A top Pentagon official said the situation regarding North Korea's nuclear program is serious but a problem not just for the United States.
Pentagon spokesman Larry Di Rita brushed aside questions Tuesday about possible U.S. military moves aimed at North Korea. He stressed repeatedly in an informal exchange with Pentagon reporters that the Bush administration is aggressively pursuing a diplomatic course to resolve the nuclear crisis.
Still, Mr. Di Rita, a top aide to Defense Secretary Donald Rumsfeld, described the situation as serious and he said it was a problem not just for the United States but for the whole world.
He called North Korea a country that has sent missile technology to what he termed "a lot of bad places." He also said it was a country that might sell nuclear technology.
Asked about comments by former Defense Secretary William Perry that the United States and North Korea could be drifting toward war, Mr. Di Rita said that Mr. Perry is certainly free to draw his own conclusions.
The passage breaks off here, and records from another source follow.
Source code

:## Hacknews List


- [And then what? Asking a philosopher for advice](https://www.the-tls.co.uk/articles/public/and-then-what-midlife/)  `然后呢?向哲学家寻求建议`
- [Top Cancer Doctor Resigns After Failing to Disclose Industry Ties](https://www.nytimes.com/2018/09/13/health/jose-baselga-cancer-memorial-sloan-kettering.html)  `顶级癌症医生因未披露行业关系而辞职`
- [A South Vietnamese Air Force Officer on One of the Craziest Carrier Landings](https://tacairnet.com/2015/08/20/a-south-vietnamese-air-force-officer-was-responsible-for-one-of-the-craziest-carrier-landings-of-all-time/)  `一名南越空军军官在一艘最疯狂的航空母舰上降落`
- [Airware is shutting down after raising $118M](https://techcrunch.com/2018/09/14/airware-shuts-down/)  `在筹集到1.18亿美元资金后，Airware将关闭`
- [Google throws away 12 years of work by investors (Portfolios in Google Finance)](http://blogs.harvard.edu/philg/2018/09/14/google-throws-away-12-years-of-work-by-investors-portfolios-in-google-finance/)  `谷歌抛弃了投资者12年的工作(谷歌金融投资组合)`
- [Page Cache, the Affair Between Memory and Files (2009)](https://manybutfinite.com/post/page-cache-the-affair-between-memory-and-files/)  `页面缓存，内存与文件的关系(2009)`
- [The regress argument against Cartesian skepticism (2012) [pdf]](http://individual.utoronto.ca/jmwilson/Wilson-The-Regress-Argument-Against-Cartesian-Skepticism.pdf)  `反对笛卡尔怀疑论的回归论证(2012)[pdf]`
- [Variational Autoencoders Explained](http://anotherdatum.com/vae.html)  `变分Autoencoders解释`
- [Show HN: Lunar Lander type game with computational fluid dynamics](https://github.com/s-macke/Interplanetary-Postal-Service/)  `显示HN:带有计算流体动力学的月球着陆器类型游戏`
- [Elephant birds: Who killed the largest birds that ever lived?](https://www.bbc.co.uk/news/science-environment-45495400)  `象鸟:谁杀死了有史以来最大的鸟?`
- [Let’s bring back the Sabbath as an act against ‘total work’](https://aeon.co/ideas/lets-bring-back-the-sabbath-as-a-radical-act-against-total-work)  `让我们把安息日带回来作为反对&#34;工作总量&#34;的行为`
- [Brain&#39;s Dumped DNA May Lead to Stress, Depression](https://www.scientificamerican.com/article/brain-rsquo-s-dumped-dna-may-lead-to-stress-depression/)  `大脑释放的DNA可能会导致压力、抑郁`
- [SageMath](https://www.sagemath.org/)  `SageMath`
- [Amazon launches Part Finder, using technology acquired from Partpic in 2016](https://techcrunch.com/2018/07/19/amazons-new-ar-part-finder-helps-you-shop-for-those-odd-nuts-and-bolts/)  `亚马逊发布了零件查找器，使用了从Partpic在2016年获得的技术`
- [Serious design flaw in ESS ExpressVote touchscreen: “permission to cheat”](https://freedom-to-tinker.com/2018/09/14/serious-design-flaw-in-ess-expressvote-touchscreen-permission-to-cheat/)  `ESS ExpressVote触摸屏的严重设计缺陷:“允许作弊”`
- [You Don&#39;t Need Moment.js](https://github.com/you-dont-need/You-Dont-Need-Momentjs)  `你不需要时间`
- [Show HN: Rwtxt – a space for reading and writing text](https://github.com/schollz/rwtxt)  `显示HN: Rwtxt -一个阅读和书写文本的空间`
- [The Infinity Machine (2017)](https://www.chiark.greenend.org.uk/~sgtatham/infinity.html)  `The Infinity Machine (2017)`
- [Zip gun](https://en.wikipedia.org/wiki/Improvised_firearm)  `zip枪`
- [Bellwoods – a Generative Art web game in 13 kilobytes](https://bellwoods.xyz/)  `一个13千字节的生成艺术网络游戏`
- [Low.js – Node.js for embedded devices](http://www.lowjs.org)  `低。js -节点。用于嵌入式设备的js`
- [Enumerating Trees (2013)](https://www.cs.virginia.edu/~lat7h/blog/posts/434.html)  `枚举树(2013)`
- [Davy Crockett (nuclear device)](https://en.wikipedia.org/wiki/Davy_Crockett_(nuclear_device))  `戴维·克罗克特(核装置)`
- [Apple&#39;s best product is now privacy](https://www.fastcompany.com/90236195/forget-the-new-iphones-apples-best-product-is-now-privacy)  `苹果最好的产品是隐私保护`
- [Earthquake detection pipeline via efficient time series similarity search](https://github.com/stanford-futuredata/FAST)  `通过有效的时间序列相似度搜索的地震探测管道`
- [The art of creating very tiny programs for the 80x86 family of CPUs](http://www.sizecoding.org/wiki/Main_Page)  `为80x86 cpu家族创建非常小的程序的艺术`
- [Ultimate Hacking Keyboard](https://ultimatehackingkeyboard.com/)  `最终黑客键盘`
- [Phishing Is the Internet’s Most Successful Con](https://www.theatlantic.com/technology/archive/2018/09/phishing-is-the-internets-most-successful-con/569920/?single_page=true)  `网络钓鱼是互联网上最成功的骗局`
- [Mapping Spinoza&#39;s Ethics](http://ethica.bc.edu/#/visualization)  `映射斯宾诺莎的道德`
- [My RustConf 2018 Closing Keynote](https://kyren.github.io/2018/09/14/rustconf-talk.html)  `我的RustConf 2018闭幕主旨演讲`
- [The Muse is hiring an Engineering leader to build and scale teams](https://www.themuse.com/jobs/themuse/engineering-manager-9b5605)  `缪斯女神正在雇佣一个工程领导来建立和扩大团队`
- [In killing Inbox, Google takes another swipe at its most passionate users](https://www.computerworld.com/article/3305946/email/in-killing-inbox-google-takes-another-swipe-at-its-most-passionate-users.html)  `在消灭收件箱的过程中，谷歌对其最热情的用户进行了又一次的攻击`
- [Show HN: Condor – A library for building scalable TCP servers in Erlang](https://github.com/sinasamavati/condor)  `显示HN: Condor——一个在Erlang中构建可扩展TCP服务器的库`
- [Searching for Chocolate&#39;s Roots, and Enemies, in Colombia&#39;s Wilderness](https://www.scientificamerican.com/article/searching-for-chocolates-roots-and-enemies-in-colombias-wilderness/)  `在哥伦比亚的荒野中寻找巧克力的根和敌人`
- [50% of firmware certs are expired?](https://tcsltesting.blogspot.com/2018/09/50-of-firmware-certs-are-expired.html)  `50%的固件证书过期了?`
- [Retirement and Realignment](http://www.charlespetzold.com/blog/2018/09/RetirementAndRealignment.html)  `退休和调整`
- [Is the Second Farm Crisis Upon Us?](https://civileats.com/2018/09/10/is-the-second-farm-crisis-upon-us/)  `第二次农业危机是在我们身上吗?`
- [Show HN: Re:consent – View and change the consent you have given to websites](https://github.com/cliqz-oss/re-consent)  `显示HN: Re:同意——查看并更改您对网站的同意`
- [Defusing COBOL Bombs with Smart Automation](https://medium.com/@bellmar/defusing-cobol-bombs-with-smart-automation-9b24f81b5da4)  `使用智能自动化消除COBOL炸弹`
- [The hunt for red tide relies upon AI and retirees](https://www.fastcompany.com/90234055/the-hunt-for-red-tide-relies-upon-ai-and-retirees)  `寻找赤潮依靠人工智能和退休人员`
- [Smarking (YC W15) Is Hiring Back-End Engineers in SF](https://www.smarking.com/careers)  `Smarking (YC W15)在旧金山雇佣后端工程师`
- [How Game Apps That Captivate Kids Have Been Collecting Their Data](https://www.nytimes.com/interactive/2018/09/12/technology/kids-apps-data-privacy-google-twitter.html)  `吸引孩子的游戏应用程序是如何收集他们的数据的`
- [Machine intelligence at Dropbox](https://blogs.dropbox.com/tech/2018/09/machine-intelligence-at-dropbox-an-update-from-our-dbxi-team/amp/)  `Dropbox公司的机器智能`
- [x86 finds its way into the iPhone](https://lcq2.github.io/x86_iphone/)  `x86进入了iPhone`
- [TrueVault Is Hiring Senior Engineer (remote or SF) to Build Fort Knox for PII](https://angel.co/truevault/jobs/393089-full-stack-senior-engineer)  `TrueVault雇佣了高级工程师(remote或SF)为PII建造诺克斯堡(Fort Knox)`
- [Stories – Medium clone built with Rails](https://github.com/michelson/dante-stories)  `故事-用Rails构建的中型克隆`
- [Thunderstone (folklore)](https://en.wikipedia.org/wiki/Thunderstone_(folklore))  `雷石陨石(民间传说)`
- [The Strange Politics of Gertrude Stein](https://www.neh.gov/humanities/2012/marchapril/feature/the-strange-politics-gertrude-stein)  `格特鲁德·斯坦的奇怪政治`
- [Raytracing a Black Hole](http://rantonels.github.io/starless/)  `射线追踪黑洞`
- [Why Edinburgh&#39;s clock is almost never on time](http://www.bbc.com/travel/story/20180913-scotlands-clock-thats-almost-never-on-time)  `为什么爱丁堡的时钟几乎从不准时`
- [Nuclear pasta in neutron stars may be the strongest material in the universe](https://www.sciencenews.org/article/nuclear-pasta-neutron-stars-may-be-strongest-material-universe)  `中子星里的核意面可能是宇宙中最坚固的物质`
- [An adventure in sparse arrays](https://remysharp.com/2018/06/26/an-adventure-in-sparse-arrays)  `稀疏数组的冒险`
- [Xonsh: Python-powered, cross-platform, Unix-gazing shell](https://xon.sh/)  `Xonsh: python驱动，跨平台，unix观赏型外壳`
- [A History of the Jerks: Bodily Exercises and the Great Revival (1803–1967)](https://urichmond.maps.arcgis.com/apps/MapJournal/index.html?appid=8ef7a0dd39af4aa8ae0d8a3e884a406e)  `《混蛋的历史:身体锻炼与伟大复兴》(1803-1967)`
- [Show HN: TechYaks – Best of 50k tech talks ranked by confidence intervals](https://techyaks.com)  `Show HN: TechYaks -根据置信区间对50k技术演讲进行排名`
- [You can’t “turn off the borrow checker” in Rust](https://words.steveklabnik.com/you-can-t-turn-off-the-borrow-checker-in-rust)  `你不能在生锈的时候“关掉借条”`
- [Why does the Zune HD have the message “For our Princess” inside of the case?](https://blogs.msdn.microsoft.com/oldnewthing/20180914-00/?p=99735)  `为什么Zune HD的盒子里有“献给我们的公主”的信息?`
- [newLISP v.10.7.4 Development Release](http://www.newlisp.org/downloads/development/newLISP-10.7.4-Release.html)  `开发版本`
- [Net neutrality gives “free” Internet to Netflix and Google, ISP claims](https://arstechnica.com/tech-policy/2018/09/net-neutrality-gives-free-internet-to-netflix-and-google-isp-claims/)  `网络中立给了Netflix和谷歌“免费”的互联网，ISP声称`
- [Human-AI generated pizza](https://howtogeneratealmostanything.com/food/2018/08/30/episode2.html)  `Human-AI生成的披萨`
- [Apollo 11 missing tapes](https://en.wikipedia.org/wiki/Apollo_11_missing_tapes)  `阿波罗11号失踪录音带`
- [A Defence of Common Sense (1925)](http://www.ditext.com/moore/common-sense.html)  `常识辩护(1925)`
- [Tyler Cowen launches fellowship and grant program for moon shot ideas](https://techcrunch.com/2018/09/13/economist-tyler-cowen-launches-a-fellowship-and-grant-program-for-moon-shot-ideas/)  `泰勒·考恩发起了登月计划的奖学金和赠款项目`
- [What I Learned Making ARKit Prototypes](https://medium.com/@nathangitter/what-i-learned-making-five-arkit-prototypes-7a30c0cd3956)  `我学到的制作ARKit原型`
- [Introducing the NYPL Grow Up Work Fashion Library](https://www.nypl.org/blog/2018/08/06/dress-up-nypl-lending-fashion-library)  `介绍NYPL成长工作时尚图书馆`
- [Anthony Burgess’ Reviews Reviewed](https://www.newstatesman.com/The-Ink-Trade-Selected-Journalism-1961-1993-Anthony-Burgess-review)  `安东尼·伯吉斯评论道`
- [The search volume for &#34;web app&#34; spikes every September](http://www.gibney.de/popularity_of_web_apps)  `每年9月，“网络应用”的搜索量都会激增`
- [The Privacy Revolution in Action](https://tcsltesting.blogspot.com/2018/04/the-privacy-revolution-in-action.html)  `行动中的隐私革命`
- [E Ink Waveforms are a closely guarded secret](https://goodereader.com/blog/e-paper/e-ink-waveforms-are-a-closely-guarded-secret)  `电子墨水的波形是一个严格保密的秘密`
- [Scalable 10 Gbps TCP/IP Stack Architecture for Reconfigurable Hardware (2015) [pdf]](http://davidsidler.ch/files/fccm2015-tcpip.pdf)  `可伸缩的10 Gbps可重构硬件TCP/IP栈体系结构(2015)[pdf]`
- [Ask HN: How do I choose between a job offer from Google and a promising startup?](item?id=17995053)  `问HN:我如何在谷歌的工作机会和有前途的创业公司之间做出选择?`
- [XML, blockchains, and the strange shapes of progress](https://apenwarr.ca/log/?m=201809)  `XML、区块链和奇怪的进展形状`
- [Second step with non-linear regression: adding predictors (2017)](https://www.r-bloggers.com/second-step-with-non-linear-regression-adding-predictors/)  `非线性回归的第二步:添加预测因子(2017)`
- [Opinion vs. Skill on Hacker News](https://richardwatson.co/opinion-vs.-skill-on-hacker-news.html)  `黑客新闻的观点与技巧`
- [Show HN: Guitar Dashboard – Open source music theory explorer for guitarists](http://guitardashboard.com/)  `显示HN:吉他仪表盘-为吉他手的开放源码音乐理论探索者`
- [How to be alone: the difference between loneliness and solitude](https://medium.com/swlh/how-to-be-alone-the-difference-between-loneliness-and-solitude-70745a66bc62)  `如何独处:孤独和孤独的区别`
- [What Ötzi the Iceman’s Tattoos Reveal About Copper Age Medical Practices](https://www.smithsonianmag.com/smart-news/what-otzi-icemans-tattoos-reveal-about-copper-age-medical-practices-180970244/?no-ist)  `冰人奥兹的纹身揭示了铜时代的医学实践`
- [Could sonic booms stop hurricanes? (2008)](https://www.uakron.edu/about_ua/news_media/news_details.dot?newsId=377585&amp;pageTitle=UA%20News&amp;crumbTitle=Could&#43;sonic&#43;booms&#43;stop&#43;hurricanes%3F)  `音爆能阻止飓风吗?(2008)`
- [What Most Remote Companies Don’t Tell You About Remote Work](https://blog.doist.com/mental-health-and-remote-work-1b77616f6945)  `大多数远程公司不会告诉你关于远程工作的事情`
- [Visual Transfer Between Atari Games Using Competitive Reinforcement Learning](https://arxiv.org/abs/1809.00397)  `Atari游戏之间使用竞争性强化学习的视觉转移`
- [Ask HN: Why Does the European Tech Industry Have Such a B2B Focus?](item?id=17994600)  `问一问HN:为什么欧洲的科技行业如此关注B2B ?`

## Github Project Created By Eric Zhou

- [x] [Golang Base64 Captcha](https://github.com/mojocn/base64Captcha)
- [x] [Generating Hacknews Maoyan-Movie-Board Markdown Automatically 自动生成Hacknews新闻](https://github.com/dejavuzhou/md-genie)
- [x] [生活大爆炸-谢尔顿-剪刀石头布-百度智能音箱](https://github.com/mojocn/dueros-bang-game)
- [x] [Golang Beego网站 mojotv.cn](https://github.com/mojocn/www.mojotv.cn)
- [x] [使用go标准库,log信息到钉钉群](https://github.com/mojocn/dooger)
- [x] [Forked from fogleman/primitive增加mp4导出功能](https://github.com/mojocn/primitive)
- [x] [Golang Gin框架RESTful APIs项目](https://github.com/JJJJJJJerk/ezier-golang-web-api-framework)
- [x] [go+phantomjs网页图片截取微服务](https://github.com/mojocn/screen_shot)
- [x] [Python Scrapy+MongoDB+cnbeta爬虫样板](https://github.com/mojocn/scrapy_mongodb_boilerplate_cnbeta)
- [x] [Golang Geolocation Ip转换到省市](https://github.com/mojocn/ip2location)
But he also said Mr. Perry understands the importance of maintaining a diplomatic offensive with respect to Pyongyang.
Mr. Di Rita's comments came as the administration revealed North Korea has disclosed it has produced enough plutonium to produce several new nuclear devices. It was previously estimated to have just one or two.
North Korea has withdrawn from the nuclear non-proliferation treaty and expelled U.N. nuclear agency officials. North Korea wants to discuss the crisis with Washington. But the U.S. government is insisting on talks involving other countries, including China, Japan and South Korea.
The White House has said the Bush administration will not submit to blackmail in its efforts to resolve the nuclear crisis.